Data Fusion - Secret Manager integration

I am embarking on the setup of replication jobs within Google Data Fusion and I want to integrate Google Secret Manager. While I am aware of Data Fusion's native Secure Storage capabilities, my specific interest lies in leveraging Google Secret Manager for secure management of sensitive information. Use GSM for store passwords and users is mandatory in my organization.

I would greatly appreciate any guidance or best practices from the forum community on how to seamlessly integrate Google Secret Manager into the configuration of replication jobs in Google Data Fusion.

0 1 175
1 REPLY 1

Integrating Secret Manager (GSM) with Data Fusion, particularly for replication jobs, involves a series of steps to ensure the secure management of sensitive information such as database usernames, passwords, and API keys.Here is an approach you might consider:

1. Enable Secret Manager API

First, ensure the Secret Manager API is enabled in your Google Cloud project. This can be done through the Cloud Console or by using the gcloud command-line tool, setting the foundation for secret management.

2. Create Secrets in Secret Manager

  • Navigate to the Secret Manager section in the  Cloud Console.

  • Use the “Create Secret” option to securely store each piece of sensitive information (e.g., database passwords, API keys), assigning each secret a unique, descriptive name for easy identification.

3. Grant Data Fusion Access to Secrets

  • Identify the Data Fusion service account, typically formatted as service-PROJECT_NUMBER@gcp-sa-datafusion.iam.gserviceaccount.com.

  • In the IAM & Admin section of the Cloud Console, assign the "Secret Manager Secret Accessor" role to this service account, ensuring it has the necessary permissions to access the secrets.

4. Access Secrets in Data Fusion Pipelines

Due to the absence of a built-in UI element in Data Fusion for directly selecting secrets from GSM, a custom solution is required to retrieve secrets at runtime:

  • Custom Plugin/Script: Develop a custom Data Fusion plugin or script that leverages the Secret Manager API to fetch secret values dynamically during pipeline execution.

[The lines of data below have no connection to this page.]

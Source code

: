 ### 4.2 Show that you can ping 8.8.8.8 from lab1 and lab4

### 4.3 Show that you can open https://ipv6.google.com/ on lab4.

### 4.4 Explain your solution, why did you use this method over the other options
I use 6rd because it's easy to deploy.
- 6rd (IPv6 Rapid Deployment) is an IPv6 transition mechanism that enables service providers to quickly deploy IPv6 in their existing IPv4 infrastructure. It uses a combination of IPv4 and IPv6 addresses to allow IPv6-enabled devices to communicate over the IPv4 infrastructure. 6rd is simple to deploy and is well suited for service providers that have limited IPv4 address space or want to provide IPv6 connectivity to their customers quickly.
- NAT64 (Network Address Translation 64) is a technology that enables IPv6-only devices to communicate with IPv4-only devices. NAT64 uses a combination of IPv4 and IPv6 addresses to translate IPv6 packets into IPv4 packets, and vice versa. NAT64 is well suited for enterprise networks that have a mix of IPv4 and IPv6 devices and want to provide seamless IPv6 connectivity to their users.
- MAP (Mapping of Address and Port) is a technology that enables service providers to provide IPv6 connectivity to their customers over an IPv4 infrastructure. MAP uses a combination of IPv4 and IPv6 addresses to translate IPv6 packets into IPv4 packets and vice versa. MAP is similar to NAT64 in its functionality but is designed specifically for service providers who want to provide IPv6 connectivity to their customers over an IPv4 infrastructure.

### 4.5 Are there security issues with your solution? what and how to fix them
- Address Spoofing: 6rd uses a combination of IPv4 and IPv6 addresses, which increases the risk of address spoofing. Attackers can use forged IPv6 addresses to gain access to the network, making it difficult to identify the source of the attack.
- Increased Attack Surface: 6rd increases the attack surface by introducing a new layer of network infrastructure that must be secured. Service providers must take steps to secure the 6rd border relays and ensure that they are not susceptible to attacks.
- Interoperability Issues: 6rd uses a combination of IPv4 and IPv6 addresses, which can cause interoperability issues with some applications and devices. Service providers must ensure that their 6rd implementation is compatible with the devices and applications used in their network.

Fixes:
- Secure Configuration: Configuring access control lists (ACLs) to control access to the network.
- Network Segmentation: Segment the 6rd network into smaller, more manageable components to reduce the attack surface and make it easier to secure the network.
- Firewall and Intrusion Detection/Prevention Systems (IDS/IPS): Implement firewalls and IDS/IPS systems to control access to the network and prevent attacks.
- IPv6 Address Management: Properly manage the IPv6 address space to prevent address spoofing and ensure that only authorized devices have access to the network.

  • External Script: Alternatively, create a script outside of Data Fusion that retrieves secrets prior to pipeline startup. This script could set environment variables or populate a configuration file that your pipeline can subsequently read.

5. Security and Best Practices

  • Least Privilege: Ensure the Data Fusion service account is granted only the permissions necessary to access the secrets it requires, minimizing potential security risks.

  • Audit Logging: Enable audit logging for both GSM and Data Fusion to maintain comprehensive records of secret access and pipeline activities.

  • Secret Rotation: Regularly rotate secrets within Secret Manager and promptly update the references in your Data Fusion jobs to align with these changes.

  • Workflow Orchestration IAM: For those utilizing orchestration tools like Cloud Composer or Workflows, verify that their service accounts are also equipped with the appropriate Secret Manager permissions.

Additional Considerations

  • Versioning: Utilize Secret Manager's versioning capabilities for enhanced control and the ability to rollback secrets if necessary. Explicitly reference secret versions in your integration code to leverage this feature.

  • Broad Applicability: While this guide focuses on replication jobs, the outlined techniques are applicable across various Data Fusion scenarios involving sensitive data.

  • Reusable Secrets 'Wrapper': Consider developing a reusable "secrets fetcher" script or custom code that can accept secret names as parameters. This approach increases flexibility and efficiency across different Data Fusion jobs.

Integrating Secret Manager with Data Fusion necessitates some custom development to facilitate secure secret retrieval. By adhering to the outlined steps and incorporating these security best practices, you can establish a robust and secure method for managing sensitive information within your Data Fusion workflows, thereby enhancing overall data security and operational efficiency.